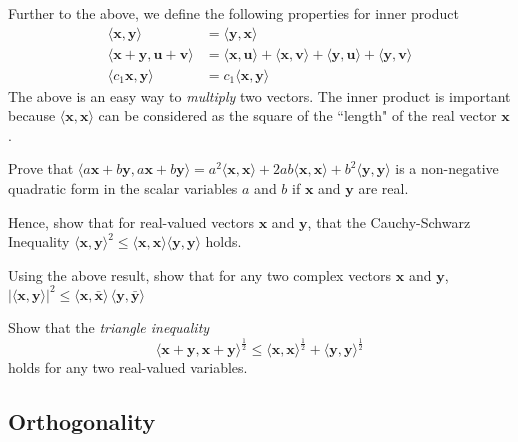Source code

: Further to the above, we define the following properties for inner product
%
\begin{subequations}
	\begin{align}
	\langle \bm{x}, \bm{y} \rangle &= 	\langle \bm{y}, \bm{x} \rangle \\
	\langle \bm{x} + \bm{y},  \bm{u} + \bm{v}\rangle &= \langle \bm{x}, \bm{u} \rangle  + \langle \bm{x}, \bm{v} \rangle + \langle \bm{y}, \bm{u} \rangle + \langle \bm{y}, \bm{v} \rangle \\
	\langle c_1 \bm{x}, \bm{y} \rangle &= c_1 \langle \bm{x}, \bm{y} \rangle
	\end{align}
\end{subequations}
%
The above is an easy way to \textit{multiply} two vectors. The inner product is important because $\langle \bm{x}, \bm{x} \rangle$ can be considered as the square of the ``length" of the real vector $\bm{x}$. 
%
\begin{homework}
	Prove that $\langle a\bm{x}+b \bm{y}, a\bm{x}+b \bm{y} \rangle = a^2 \langle \bm{x}, \bm{x} \rangle + 2 ab \langle \bm{x}, \bm{x} \rangle  + b^2 \langle \bm{y}, \bm{y} \rangle $ is a non-negative quadratic form in the scalar variables $a$ and $b$ if $\bm{x}$ and $\bm{y}$ are real.
\end{homework}
%
\begin{homework}
	Hence, show that for real-valued vectors $\bm{x}$ and $\bm{y}$, that the Cauchy-Schwarz Inequality $\langle \bm{x}, \bm{y} \rangle^2 \le  \langle \bm{x}, \bm{x} \rangle \langle \bm{y}, \bm{y} \rangle$ holds.
\end{homework}
%
\begin{homework}
	Using the above result, show that  for any two complex vectors $\bm{x}$  and $\bm{y}$, $|\langle \bm{x}, \bm{y}\rangle|^2 \le \langle \bm{x}, \bar{\bm{x}}\rangle \, \langle \bm{y}, \bar{\bm{y}}\rangle$
\end{homework}
%
\begin{homework}
	Show that the \textit{triangle inequality} 
	\[
		\langle \bm{x}+ \bm{y}, \bm{x}+ \bm{y} \rangle^{\frac{1}{2}} \le \langle \bm{x}, \bm{x} \rangle^{\frac{1}{2}}  + \langle  \bm{y},  \bm{y} \rangle^{\frac{1}{2}} 
	\]
	holds for any two real-valued variables.
\end{homework}

\subsection{Orthogonality}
- - -
— About this exercise —
Your answer should be the lines above that contain the word "real", copied out.

— Response —
The above is an easy way to \textit{multiply} two vectors. The inner product is important because $\langle \bm{x}, \bm{x} \rangle$ can be considered as the square of the ``length" of the real vector $\bm{x}$. 
	Prove that $\langle a\bm{x}+b \bm{y}, a\bm{x}+b \bm{y} \rangle = a^2 \langle \bm{x}, \bm{x} \rangle + 2 ab \langle \bm{x}, \bm{x} \rangle  + b^2 \langle \bm{y}, \bm{y} \rangle $ is a non-negative quadratic form in the scalar variables $a$ and $b$ if $\bm{x}$ and $\bm{y}$ are real.
	Hence, show that for real-valued vectors $\bm{x}$ and $\bm{y}$, that the Cauchy-Schwarz Inequality $\langle \bm{x}, \bm{y} \rangle^2 \le  \langle \bm{x}, \bm{x} \rangle \langle \bm{y}, \bm{y} \rangle$ holds.
	holds for any two real-valued variables.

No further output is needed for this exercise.